Coup attempt in Bolivia raises questions over role of US in region

An attempted coup in Bolivia has sent ripples across the region, reigniting ideological battles, and raising questions about the role of the US in political polarisation across the region. On 26 June, the commander of the Bolivian Army General Juan José Zúñiga, orchestrated an attempt to storm the presidential palace in La Paz.

The seeds of this crisis were sown amidst longstanding political tensions and economic challenges. President Luis Arce, who succeeded Evo Morales, faces mounting opposition from various factions within the country. One source of discontent with Arce’s government is economic instability and recession that affects large parts of the population.

Further to this, Arce’s left-wing government faces continuing opposition from Bolivia’s traditional elites, who once controlled much of the country’s resources, and who perceive Arce’s commitment to democracy and redistribution as a threat to their entrenched interests.

The ruling party, “Movimiento al Socialismo” (MAS) has been in power for more than 14 years and has created an environment where the opposition has struggled to find a foothold. The dominance of MAS and its extended period in power underscore the need to create channels to incorporate opposition voices in governance. The lack of such mechanisms has the potential to contribute to political instability because it alienates critics both from the left and from the right.

The recent coup attempt marks a significant departure from a historic pattern of civilian-led upheavals. Bolivia has a history of successful civilian-led movements that have removed presidents from power. The recent coup attempt deviates from this pattern, as it was led by military officials that represent a minority view according to which Arce’s government is dictatorial and illegitimate.

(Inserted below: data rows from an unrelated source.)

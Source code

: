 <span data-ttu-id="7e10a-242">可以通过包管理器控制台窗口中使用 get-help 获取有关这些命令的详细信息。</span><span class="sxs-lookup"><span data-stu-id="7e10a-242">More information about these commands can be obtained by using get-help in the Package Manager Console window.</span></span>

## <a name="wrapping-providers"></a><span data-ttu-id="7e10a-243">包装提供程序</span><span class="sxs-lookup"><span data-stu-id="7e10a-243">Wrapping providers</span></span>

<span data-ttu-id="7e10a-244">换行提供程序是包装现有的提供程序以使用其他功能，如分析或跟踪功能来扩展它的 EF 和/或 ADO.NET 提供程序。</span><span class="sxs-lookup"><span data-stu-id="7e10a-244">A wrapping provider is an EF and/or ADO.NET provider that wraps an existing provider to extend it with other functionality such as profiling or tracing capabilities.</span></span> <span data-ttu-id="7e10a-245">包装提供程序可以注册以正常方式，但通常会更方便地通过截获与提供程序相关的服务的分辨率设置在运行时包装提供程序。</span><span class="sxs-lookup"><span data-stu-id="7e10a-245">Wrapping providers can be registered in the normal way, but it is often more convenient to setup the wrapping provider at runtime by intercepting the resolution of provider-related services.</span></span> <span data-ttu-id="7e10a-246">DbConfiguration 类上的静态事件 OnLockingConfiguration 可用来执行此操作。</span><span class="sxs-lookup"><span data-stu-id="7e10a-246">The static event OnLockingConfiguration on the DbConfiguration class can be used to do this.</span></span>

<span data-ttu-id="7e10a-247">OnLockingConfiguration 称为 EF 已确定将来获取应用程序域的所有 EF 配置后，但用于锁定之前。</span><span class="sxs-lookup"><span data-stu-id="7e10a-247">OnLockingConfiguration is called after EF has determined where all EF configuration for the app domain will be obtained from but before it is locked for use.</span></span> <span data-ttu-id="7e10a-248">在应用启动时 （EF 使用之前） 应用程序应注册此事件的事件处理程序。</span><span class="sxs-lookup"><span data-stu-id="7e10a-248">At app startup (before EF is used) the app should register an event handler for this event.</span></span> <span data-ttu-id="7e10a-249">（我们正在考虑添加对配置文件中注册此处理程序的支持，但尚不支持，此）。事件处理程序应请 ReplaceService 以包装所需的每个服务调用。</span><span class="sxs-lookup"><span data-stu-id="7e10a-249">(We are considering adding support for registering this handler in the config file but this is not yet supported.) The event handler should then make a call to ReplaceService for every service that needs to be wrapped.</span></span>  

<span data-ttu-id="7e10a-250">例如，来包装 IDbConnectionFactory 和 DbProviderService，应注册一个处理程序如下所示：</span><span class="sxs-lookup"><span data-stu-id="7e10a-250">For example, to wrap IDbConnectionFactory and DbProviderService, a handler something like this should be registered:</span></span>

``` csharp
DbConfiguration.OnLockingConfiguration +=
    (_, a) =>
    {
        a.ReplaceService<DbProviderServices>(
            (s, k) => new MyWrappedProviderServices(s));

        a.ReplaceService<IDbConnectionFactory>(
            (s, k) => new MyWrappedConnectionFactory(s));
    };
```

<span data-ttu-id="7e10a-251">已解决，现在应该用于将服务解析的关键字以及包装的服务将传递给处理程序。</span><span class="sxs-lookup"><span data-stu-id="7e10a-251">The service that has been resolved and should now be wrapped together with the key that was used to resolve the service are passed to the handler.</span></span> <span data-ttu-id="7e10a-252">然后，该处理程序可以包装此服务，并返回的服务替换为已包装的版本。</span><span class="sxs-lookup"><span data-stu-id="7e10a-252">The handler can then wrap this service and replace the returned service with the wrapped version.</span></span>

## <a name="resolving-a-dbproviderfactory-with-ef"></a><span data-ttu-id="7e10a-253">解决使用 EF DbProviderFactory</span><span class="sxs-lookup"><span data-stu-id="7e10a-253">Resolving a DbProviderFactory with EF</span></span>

The current situation thus intensifies a longstanding political polarisation, with traditional elites and right-wing factions resisting progressive changes implemented by the governing MAS party. This polarisation is not confined to Bolivia but reflects broader regional tensions where ideological divides are increasingly pronounced.

The attempted coup illustrates a persistent institutional fragility in Latin American politics and the spread of far-right populist opposition to democracy in the region. The ongoing support for Arce’s government amidst a backdrop of deep polarisation emphasises a need for inclusive political frameworks to accommodate diverse voices and prevent future conflicts.

Latin American politics are intricately linked with power dynamics in Washington. With presidential elections approaching, the political climate in the US has important implications for Latin America. The spread of far-right populist ideas and authoritarian governance styles promoted by Donald Trump have legitimised and emboldened far-right leaders in Latin America, such as Javier Milei in Argentina and Nayib Bukele in El Salvador. A political discourse that vilifies legitimate political opponents can encourage events such as the recent coup attempt in Bolivia, and it reflects a broader trend towards instability and authoritarianism.

Historically, the US has significantly influenced Latin American politics, often supporting coups and interventions to align the region with its interests. In 2019, The US recognised a highly controversial interim government by Jeanine Áñez’s and provided diplomatic support to her leadership.

This move was perceived by many as an implicit endorsement of non-democratic shifts in power, and it is consistent with the US’s historical pattern of backing right-wing governments to contain socialist movements in the region.

Bolivia’s rich natural resources, particularly lithium, which are crucial for battery production and other technologies, add another layer to this complex situation.

International corporations have economic interests in accessing Bolivia’s lithium reserves and these interests have historically played a role in political transitions towards government that endorse unregulated markets and privatisation of resource extraction.

The recent events in Bolivia also represent significant setback for the interests of Indigenous populations across the continent. Arce’s presidency, like Morales’, has been a landmark for Indigenous rights and representation in Bolivia. The recent coup attempt highlights the fragility of Indigenous political gains and has mobilised Indigenous groups to demand greater protection and inclusivity. The mobilisation of Indigenous groups and the social base of the government coalition has helped to fend off a coup, but a risk of further coup attempts continues to exist, so long as underlying conflicts remain.


Dr Johanna Amaya-Panche is a lecturer in the politics of Latin America at University College London and a Postdoctoral Researcher at PeaceRep at the University of Edinburgh.